▸ Work instruction
What lines of the data below hold the string "green"? Copy each one.

Collected data
•••

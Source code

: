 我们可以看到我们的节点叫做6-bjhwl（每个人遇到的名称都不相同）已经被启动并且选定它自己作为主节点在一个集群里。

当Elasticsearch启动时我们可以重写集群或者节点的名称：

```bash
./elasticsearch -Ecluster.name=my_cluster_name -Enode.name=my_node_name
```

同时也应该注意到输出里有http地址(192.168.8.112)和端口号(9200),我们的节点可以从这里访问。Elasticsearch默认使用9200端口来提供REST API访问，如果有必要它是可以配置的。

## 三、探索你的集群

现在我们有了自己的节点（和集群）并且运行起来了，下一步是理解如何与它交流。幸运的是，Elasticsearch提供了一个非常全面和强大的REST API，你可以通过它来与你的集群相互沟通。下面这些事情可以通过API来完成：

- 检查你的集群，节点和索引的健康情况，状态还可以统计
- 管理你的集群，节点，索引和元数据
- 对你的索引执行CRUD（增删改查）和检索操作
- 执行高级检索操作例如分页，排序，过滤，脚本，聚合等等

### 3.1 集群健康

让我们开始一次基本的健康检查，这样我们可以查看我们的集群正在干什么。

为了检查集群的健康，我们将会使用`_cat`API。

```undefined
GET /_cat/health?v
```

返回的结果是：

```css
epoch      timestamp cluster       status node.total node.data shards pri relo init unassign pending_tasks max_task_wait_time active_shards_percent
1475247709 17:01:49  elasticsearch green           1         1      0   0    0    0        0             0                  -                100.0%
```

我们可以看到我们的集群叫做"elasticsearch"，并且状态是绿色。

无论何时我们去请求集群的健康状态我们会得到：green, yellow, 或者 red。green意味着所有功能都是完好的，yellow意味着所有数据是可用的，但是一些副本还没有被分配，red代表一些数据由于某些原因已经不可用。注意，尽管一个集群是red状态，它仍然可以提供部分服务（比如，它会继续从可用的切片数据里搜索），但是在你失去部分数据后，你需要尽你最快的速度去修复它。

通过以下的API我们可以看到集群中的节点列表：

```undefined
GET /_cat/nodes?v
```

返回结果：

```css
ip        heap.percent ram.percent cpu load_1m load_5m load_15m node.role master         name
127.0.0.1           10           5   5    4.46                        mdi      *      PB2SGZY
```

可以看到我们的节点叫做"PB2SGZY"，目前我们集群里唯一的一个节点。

•••

▸ Written response
1475247709 17:01:49  elasticsearch green           1         1      0   0    0    0        0             0                  -                100.0%
无论何时我们去请求集群的健康状态我们会得到：green, yellow, 或者 red。green意味着所有功能都是完好的，yellow意味着所有数据是可用的，但是一些副本还没有被分配，red代表一些数据由于某些原因已经不可用。注意，尽管一个集群是red状态，它仍然可以提供部分服务（比如，它会继续从可用的切片数据里搜索），但是在你失去部分数据后，你需要尽你最快的速度去修复它。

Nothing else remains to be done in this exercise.